Enhancing Robotic Applications with the NVIDIA Isaac SDK 3D Object Pose Estimation Pipeline

This blog post was originally published at NVIDIA’s website. It is reprinted here with the permission of NVIDIA.

In robotics applications, 3D object poses provide crucial information to downstream algorithms such as navigation, motion planning, and manipulation. This helps robots make intelligent decisions based on surroundings. The pose of objects can be used by a robot to avoid obstacles and guide safe robotic motion or to interact with objects in the robot’s surroundings. Today, 3D pose estimation is used in many industries, including autonomous driving, factory and logistics, and assistive technology.

In this post, we present an overview of the 3D pose estimation framework released in NVIDIA Isaac SDK 2020.1 and how to use the 3D pose estimation feature for navigation and manipulation in intralogistics and smart manufacturing applications.

Figure 1 shows two scenarios where an object pose is important: a dolly to be picked up by an autonomous mobile robot; and a container to be picked up by a robotic arm. Figure 2 shows how pose prediction is trained in simulation and then applied in the real world.

Figure 1. Inference 3D bounding boxes (in green) along with the mesh (in grey) rendered with predicted poses on real data for industrial cart (left) and boxes (right).

Figure 2. Inference 3D bounding boxes (in green) rendered with predicted poses on both simulated (left) and real input images ( right) for industrial cart.

Figure 3. 3D pose estimation training and inference pipeline in Isaac SDK.

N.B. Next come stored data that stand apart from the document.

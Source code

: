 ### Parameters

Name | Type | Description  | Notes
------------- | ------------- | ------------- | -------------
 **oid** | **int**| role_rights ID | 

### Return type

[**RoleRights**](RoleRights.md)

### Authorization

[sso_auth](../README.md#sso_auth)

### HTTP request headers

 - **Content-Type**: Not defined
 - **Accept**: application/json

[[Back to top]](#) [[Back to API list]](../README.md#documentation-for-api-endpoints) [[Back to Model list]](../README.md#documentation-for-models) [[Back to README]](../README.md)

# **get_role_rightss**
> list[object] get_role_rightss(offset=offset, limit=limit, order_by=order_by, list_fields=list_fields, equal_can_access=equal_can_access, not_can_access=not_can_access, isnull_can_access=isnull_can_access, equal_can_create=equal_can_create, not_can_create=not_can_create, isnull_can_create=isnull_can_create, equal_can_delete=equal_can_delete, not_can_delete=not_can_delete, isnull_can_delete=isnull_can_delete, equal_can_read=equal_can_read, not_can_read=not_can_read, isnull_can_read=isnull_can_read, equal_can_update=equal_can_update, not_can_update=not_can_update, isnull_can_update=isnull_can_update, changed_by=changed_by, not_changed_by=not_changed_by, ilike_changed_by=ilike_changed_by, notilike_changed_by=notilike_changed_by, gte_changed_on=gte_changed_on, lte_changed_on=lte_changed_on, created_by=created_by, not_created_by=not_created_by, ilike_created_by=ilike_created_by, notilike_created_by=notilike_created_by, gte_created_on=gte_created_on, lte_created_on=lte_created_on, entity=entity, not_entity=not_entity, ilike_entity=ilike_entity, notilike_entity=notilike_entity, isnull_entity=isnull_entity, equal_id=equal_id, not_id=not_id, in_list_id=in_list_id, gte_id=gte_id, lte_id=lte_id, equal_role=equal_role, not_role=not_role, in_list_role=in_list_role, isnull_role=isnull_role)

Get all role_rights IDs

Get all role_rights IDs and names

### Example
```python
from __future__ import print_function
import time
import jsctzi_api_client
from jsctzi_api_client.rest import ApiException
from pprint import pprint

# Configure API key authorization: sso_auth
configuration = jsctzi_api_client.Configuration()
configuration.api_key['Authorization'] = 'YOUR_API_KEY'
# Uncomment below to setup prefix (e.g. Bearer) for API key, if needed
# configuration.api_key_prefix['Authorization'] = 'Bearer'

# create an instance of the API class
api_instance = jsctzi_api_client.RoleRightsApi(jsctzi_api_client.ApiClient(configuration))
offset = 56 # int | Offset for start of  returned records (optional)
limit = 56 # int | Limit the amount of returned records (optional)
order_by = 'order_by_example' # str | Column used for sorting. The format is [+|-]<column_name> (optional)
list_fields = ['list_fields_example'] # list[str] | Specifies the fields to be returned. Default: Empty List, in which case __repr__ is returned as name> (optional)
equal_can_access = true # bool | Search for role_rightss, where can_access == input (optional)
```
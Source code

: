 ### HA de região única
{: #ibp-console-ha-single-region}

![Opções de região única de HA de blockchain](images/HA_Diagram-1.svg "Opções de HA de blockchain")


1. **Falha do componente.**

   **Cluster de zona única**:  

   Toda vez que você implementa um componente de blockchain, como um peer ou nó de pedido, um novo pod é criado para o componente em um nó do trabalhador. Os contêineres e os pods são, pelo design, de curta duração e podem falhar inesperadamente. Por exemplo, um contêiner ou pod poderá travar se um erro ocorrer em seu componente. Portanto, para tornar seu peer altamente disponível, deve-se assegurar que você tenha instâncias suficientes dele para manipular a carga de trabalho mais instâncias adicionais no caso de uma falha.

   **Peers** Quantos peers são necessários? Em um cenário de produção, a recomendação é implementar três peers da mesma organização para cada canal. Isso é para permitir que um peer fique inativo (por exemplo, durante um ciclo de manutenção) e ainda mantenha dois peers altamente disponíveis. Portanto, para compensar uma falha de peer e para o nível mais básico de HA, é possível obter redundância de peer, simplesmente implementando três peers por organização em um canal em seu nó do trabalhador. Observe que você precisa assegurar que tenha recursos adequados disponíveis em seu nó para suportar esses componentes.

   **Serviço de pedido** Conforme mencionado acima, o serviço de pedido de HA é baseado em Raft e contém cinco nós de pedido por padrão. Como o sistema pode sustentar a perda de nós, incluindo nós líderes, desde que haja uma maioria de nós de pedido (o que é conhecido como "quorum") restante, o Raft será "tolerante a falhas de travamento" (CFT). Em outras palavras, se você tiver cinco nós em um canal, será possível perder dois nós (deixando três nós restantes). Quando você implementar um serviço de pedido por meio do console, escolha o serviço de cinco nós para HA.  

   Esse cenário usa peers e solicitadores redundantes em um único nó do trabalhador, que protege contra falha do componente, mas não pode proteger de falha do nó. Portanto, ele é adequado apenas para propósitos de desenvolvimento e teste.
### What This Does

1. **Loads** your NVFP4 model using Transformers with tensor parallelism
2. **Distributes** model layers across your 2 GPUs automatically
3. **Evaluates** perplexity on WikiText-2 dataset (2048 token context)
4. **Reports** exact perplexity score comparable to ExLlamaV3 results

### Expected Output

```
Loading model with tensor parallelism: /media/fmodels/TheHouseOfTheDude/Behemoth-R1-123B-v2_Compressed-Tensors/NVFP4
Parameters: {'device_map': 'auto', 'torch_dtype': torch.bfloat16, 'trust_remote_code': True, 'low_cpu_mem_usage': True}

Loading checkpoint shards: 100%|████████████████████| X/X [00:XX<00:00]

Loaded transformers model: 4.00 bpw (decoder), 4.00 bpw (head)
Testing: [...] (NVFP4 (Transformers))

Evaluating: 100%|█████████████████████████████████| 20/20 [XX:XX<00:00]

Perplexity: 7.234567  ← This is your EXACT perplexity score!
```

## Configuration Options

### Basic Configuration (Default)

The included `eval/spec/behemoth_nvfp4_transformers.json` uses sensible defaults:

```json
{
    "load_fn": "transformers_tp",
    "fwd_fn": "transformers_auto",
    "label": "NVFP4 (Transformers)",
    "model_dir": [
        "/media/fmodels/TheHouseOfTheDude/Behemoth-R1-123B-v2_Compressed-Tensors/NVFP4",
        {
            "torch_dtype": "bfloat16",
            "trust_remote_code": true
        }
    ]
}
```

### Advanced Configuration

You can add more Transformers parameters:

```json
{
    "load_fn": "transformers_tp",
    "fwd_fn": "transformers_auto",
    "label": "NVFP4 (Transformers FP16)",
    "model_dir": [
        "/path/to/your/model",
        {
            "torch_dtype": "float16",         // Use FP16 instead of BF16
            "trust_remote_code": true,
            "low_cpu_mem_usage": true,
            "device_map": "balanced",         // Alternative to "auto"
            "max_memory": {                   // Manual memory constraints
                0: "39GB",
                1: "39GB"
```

Figure 3 shows the two main modules of 3D pose estimation framework for training and inference pipeline in Isaac SDK:

Object detection [using RGB full image as input] —The algorithm first detects objects from a known set of objects using a ResNet-based object detection inference module. You use NVIDIA DeepStream DetectNetv2, which is based on ResNet50 architecture, for object detection.
3D pose estimation [using cropped RGB object image as input] —At inference time, you get the object bounding box from object detection module and pass the cropped images of the detected objects, along with the bounding box parameters, as inputs into the deep neural network model for 3D pose estimation. The Isaac 3D pose estimation DNN network outputs the pose and decode segmentation image. For more information, see the 3D Object Pose Estimation with Pose CNN Decoder section in the Isaac SDK documentation.

Navigation in factory intralogistics environments

3D pose estimation is an integral part of the cart delivery operation that is common in most of the warehouse autonomous mobile robots (AMR). One such example is BMW’s Smart Transportation Robot (STR).

Figure 4 shows the BMW STR navigating autonomously around in the warehouse and reaching a predetermined waypoint close to the industrial cart (dolly). The 3D pose estimation model inputs the RGB camera feed from the robot and estimates the dolly’s pose in the robot’s camera coordinates. The dolly’s pose is then used in the LQR planner or RL-based path planner to steer the robot under the dolly to pick it up and deliver it at the second predetermined waypoint.

Figure 4. BMW STR carrying the industrial cart in the BMW factory plant.

In the next section, we describe how to generate data and train 3D pose estimation framework modules: object detection and 3D pose networks for cart delivery use cases.

Generating data and training 3D pose framework modules for cart delivery

One of the main goals of Isaac SDK is to enable training of the 3D pose estimation DNN in simulation, as it can provide an infinite stream of inexpensive, labelled data. IsaacSim provides a series of scenarios required to train and test multiple modules needed for the cart delivery application in the Factory01 scene in the Factory of the Future binary available in the IsaacSim Unity3D 2020.1 release archive.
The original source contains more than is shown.